Production is not staging. What's safe in development might not be acceptable in production. Giving operators granular control respects this reality.
Less can be more. A focused CPU-only report is sometimes more useful than a comprehensive report with I/O data that isn't relevant to the current investigation.

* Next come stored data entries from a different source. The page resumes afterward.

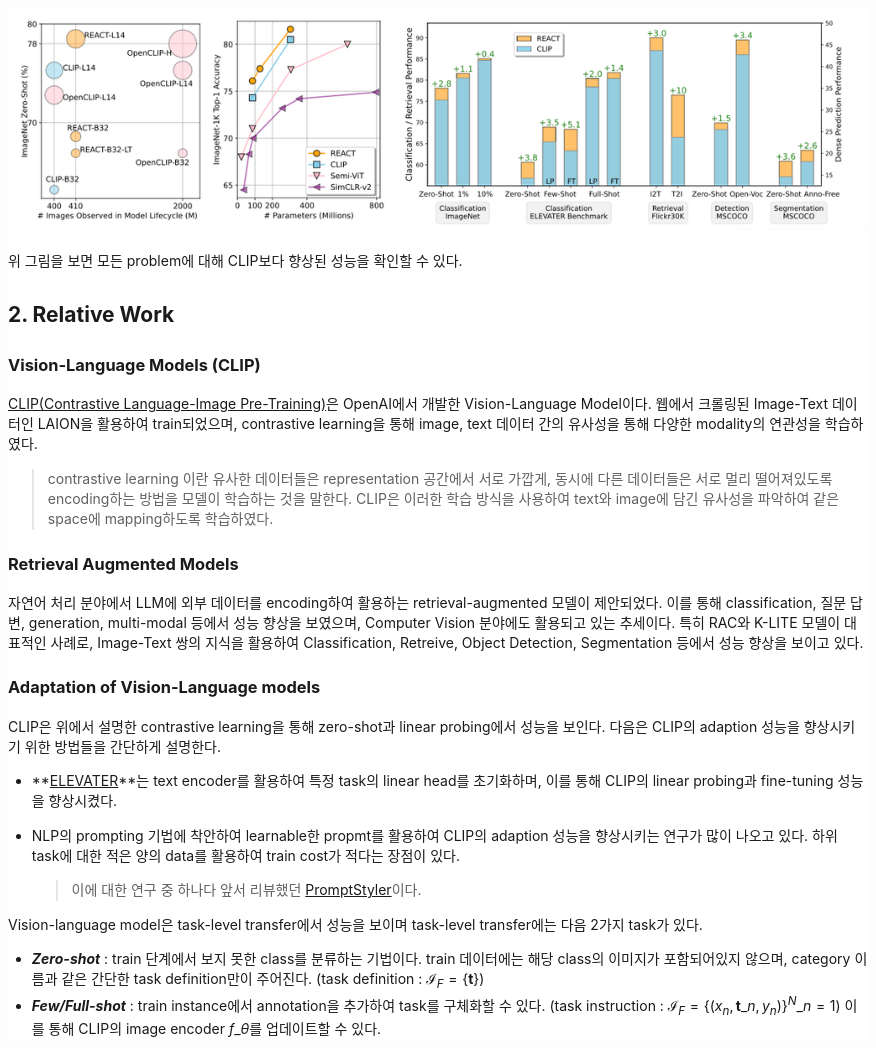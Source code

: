 ![figure1](/assets/img/REACT/figure1.png)

위 그림을 보면 모든 problem에 대해 CLIP보다 향상된 성능을 확인할 수 있다.



## **2. Relative Work**

### Vision-Language Models (CLIP)

[CLIP(Contrastive Language-Image Pre-Training)](https://arxiv.org/abs/2103.00020)은 OpenAI에서 개발한 Vision-Language Model이다. 웹에서 크롤링된 Image-Text 데이터인 LAION을 활용하여 train되었으며, contrastive learning을 통해 image, text 데이터 간의 유사성을 통해 다양한 modality의 연관성을 학습하였다. 

> contrastive learning 이란 유사한 데이터들은 representation 공간에서 서로 가깝게, 동시에 다른 데이터들은 서로 멀리 떨어져있도록 encoding하는 방법을 모델이 학습하는 것을 말한다. CLIP은 이러한 학습 방식을 사용하여 text와 image에 담긴 유사성을 파악하여 같은 space에 mapping하도록 학습하였다. 

### Retrieval Augmented Models

자연어 처리 분야에서 LLM에 외부 데이터를 encoding하여 활용하는 retrieval-augmented 모델이 제안되었다. 이를 통해 classification, 질문 답변, generation, multi-modal 등에서 성능 향상을 보였으며, Computer Vision 분야에도 활용되고 있는 추세이다. 특히 RAC와 K-LITE 모델이 대표적인 사례로, Image-Text 쌍의 지식을 활용하여 Classification, Retreive, Object Detection, Segmentation 등에서 성능 향상을 보이고 있다.



### Adaptation of Vision-Language models

CLIP은 위에서 설명한 contrastive learning을 통해 zero-shot과 linear probing에서 성능을 보인다. 다음은 CLIP의 adaption 성능을 향상시키기 위한 방법들을 간단하게 설명한다.

* **[ELEVATER](https://arxiv.org/abs/2204.08790)**는 text encoder를 활용하여 특정 task의 linear head를 초기화하며, 이를 통해 CLIP의 linear probing과 fine-tuning 성능을 향상시켰다.

* NLP의 prompting 기법에 착안하여 learnable한 propmt를 활용하여 CLIP의 adaption 성능을 향상시키는 연구가 많이 나오고 있다. 하위 task에 대한 적은 양의 data를 활용하여 train cost가 적다는 장점이 있다.

  > 이에 대한 연구 중 하나다 앞서 리뷰했던 [PromptStyler](https://hahngyutak.github.io/posts/PromptStyler/)이다.



Vision-language model은 task-level transfer에서 성능을 보이며 task-level transfer에는 다음 2가지 task가 있다.

* ***Zero-shot*** : train 단계에서 보지 못한 class를 분류하는 기법이다. train 데이터에는 해당 class의 이미지가 포함되어있지 않으며, category 이름과 같은 간단한 task definition만이 주어진다. (task definition : $\mathcal{I}_F = \lbrace \mathbf{t} \rbrace$)
* ***Few/Full-shot*** : train instance에서 annotation을 추가하여 task를 구체화할 수 있다. (task instruction : $\mathcal{I}_F = \lbrace (x_n, \mathbf{t}\_n, y_n) \rbrace^N\_{n=1}$) 이를 통해 CLIP의 image encoder $f\_\theta$를 업데이트할 수 있다.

This is why node-loop-detective has --no-io but doesn't have --no-lag or --no-profile. The lag detector and CPU profiler are minimally invasive (a single unref'd timer and V8's native sampler). The I/O tracker is qualitatively different — it modifies the behavior of core modules. That difference warrants an opt-out.
When to Use Each Mode
| Scenario | Command |
|---|---|
| General diagnosis (default) | loop-detective <pid> |
| Known CPU issue | loop-detective <pid> --no-io |
| Sensitive production system |
loop-detective <pid> --no-io (start here, add I/O later if needed) |
| Suspected slow I/O | loop-detective <pid> --io-threshold 200 |
| Full investigation with export | loop-detective <pid> -d 60 --save-profile ./profile.cpuprofile |
| Minimal risk, maximum info | loop-detective <pid> --no-io --save-profile ./profile.cpuprofile |
Try It
npm install -g node-loop-detective@1.6.0
# Full diagnostics (default)
loop-detective <pid>
# CPU and event loop only — no monkey-patching
loop-detective <pid> --no-io
Source: github.com/iwtxokhtd83/node-loop-detective
The best diagnostic tool is one you trust enough to run in production. Sometimes that means giving you the option to use less of it.